Monday, November 23, 2009

Musical Memory

In March, 2006, I was driving toward a friend's house. Deep in the throes of what turned out to be little more than a lengthy and ill-fated crush, I gave myself stern pep talks as I prepared to dial the object of my affection to talk.

I recall the way my cheeks warmed and heart raced. I vividly remember the way my attention split among desire to call and hear his voice, terror that I'd say something stupid and distraction that I wouldn't find Dave's house so that I could rest before heading back to post-doc city. It was dark and barely raining, my windshield wipers smearing the glow of lights around me. I stopped at Arby's, knowing I should be hungry at 8PM since I'd not eaten since breakfast, but found myself too nervous to order anything more than a soda.

There was music. I had my iPod plugged in and let someone sing at a moderate volume while I glanced and directions and sipped soda and gathered my courage.

In August, 2009, I remembered that moment in startling clarity, save one detail. While I remembered the laptop bag that rested on the seat beside me, could recall the MapQuest directions that I'd printed and scrawled notes on and found the memory of my knotted stomach and hopeful heart bittersweet, I was unable to remember who had been singing.

"Something about scars and acceptance," I murmured. "Sort of smooth and sexy and sad." Then I swore because I couldn't remember anything relevant - artist, album, enough lyrics to google a line. I just remembered the emotion.

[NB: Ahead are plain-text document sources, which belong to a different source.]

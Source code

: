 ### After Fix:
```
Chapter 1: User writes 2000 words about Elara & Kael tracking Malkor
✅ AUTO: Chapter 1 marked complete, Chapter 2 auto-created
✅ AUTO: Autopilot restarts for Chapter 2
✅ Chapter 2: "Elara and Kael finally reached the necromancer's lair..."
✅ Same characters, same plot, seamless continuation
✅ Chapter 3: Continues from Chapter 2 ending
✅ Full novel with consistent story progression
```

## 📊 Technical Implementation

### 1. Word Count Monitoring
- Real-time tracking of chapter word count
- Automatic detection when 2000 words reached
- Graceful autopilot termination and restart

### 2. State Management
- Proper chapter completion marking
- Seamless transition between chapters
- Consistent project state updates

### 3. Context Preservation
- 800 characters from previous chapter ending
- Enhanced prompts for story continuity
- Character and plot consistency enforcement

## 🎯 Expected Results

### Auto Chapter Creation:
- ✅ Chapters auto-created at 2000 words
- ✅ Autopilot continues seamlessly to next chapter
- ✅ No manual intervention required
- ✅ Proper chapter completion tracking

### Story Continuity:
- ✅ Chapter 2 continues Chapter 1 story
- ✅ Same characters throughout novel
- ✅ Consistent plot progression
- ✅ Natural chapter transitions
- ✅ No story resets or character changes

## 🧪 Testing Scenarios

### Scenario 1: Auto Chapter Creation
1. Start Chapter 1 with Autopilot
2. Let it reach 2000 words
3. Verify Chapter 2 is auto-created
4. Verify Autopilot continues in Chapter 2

And it Drove Me Nuts. Each time I picked up my iPod, the remembered music with forgotten titles tickled my consciousness. I focused - closing my eyes tight and wrinkling my nose in an attempt to remember by sheer force of will. When that didn't work, I relaxed, confident that my brain would eventually locate that pocket of knowledge and tell me what I wished to know.

It's now November. And I was no closer to hearing the songs again.

While I remain on my first iPod - a gift from my parents upon finishing grad school - it failed early this year and I had to wipe it before reloading software. Though I reloaded most of my music, there were bits and pieces that I didn't manage to transfer. When I noticed, I would find the pesky files and move them over.

I'd searched and missed it, knowing it was just like waking up first thing and looking for the toothpaste and, though I was looking right at it, it just didn't register. I tend to be mostly oblivious, assuming people and events don't require my attention unless they explicitly ask for it. But this - having known something and recognized my enjoyment of it and forgotten it - was too much to bear.

Finally, completely annoyed with my inability to trigger the memory, I got resourceful, searched old iTunes receipts and immediately found the files and began to listen. And in that moment of November, 2009, I was completely content.


Anonymous said...

Its amazing how often I do this! It can take me literally years to remember even a sentance of the song that keeps floating, Just Out of Reach in my mind.
But I also share that sense of satisfaction, when you finally find it again. And its even better than you remember

microbiologist xx said...

I go crazy, in particular, when I can't remember a song. It will haunt me until I figure it out.